::: DATA EXCERPTS

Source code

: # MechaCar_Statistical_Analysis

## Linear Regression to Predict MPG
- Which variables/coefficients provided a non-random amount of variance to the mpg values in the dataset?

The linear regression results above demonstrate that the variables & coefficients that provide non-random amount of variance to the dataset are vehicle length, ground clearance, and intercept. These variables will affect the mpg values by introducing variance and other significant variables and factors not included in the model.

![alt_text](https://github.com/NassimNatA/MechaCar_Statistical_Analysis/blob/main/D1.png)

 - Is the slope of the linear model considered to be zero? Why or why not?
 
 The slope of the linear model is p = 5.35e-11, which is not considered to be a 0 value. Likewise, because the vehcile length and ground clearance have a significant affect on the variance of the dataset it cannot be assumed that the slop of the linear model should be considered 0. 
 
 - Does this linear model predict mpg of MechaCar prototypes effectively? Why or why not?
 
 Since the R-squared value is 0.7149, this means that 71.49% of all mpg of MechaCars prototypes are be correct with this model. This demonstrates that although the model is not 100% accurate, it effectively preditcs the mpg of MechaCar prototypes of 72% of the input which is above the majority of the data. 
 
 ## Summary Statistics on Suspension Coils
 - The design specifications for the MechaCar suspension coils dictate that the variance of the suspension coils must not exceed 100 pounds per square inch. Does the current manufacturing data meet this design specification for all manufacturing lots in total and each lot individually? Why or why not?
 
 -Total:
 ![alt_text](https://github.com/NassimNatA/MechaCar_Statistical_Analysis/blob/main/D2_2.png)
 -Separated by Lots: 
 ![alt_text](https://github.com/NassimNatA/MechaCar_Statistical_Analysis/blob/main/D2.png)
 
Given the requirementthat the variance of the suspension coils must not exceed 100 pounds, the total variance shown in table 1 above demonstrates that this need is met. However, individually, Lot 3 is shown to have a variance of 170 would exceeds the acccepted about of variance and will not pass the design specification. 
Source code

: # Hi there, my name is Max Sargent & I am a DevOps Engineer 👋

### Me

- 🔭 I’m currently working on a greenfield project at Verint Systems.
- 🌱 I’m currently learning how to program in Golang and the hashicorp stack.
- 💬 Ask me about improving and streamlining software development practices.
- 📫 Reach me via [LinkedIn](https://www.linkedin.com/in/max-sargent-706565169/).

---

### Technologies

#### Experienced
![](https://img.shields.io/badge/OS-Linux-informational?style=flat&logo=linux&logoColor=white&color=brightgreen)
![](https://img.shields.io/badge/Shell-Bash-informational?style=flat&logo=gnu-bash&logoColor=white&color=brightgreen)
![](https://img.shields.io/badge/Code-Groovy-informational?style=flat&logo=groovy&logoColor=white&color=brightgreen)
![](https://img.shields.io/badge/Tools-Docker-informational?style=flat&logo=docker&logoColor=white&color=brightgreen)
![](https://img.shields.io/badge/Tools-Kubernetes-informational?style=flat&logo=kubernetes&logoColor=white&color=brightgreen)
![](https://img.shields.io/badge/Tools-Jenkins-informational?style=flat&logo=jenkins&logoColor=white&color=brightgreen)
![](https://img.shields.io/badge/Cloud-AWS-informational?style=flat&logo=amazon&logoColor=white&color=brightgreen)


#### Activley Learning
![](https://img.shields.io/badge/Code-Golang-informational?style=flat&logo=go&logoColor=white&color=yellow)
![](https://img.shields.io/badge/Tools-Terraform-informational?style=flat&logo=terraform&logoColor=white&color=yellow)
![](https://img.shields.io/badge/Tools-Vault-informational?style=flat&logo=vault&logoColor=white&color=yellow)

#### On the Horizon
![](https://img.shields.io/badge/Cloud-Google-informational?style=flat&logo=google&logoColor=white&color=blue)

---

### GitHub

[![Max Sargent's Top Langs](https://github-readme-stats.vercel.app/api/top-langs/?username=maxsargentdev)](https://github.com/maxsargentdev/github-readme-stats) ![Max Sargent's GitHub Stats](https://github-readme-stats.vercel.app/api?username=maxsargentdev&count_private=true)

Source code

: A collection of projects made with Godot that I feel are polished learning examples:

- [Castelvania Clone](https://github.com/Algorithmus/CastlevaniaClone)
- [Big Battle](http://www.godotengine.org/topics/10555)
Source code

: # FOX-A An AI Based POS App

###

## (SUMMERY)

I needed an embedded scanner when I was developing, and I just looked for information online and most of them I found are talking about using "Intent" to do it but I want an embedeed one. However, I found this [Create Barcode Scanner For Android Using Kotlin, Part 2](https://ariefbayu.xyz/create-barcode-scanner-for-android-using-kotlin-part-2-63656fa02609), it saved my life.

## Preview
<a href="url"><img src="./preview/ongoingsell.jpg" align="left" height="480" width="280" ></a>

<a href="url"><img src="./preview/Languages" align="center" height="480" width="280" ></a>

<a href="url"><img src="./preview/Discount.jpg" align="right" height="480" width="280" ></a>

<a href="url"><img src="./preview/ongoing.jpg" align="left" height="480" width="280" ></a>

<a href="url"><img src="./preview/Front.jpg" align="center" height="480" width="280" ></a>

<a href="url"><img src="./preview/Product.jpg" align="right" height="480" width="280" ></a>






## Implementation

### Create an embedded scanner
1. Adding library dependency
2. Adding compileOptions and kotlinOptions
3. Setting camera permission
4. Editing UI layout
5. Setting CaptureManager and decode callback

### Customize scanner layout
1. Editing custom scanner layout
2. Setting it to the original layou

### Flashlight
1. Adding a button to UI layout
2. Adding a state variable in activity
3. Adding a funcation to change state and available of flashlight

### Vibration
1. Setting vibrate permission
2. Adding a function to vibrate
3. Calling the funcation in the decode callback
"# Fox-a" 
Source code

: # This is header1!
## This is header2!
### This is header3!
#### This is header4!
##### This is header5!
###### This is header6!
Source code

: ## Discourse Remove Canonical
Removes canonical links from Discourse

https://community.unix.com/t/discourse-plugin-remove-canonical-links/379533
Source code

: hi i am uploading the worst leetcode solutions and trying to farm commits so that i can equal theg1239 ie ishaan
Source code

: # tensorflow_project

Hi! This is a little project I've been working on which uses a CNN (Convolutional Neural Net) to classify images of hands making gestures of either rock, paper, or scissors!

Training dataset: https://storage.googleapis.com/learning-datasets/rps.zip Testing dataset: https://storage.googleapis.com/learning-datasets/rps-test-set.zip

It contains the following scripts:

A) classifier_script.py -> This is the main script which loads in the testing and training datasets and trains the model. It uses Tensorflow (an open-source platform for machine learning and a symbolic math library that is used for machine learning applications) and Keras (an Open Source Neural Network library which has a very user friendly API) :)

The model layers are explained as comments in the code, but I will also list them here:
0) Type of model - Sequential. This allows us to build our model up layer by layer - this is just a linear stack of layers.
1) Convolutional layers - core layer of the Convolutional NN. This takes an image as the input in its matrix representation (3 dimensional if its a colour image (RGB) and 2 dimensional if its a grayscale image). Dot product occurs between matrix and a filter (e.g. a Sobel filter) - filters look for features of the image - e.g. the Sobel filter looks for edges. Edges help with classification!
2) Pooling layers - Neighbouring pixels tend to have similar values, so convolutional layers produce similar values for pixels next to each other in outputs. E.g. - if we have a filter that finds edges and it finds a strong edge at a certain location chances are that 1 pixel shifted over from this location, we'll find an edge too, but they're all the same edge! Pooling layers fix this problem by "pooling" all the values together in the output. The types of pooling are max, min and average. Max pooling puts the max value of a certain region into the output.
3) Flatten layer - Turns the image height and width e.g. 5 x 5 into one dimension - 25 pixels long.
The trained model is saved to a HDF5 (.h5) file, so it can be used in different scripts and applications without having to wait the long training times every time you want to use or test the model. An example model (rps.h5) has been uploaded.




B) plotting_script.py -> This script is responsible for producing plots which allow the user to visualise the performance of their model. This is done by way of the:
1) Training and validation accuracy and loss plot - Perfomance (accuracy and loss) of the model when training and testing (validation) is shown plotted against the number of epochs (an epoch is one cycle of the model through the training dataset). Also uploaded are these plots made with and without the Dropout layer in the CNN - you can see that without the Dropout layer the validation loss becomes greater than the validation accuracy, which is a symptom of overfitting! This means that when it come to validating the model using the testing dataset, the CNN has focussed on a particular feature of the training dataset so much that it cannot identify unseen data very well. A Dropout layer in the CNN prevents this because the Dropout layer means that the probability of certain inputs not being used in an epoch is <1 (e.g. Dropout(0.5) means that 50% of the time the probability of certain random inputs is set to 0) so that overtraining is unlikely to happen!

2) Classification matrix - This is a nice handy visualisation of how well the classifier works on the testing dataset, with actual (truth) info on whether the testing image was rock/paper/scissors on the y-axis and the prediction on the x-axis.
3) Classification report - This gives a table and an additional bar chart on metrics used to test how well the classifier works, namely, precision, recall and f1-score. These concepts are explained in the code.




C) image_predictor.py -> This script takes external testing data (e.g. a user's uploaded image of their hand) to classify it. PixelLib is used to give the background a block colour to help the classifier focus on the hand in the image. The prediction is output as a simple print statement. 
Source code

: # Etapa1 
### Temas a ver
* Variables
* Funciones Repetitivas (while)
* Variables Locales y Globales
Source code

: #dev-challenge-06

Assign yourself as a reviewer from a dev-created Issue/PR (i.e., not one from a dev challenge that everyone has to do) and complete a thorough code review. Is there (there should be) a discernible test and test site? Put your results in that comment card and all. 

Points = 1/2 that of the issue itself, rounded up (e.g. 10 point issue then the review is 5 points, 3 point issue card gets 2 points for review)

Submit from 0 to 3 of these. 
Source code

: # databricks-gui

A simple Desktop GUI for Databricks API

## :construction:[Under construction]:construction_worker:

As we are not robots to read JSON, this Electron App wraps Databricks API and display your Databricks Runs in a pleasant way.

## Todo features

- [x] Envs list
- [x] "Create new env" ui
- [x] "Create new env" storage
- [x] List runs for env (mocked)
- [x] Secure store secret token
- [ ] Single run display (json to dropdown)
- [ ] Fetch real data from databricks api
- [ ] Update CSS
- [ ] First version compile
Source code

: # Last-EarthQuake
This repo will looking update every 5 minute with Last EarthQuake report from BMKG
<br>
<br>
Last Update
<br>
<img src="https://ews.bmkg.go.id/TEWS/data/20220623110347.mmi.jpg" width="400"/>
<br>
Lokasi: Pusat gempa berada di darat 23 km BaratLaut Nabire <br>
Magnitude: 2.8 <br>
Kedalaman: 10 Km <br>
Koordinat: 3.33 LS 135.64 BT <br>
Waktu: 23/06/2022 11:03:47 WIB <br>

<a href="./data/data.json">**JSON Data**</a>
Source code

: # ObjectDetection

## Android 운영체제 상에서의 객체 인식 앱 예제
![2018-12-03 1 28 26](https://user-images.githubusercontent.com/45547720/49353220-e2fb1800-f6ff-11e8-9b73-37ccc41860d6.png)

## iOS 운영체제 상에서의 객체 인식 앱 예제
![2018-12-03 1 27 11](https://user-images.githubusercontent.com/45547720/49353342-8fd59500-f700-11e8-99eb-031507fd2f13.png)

::::::

**ACTION ITEM:**
Filter the records above for lines containing the word "output", and copy those lines.

**TASK SOLUTION:**
2) Pooling layers - Neighbouring pixels tend to have similar values, so convolutional layers produce similar values for pixels next to each other in outputs. E.g. - if we have a filter that finds edges and it finds a strong edge at a certain location chances are that 1 pixel shifted over from this location, we'll find an edge too, but they're all the same edge! Pooling layers fix this problem by "pooling" all the values together in the output. The types of pooling are max, min and average. Max pooling puts the max value of a certain region into the output.
C) image_predictor.py -> This script takes external testing data (e.g. a user's uploaded image of their hand) to classify it. PixelLib is used to give the background a block colour to help the classifier focus on the hand in the image. The prediction is output as a simple print statement. 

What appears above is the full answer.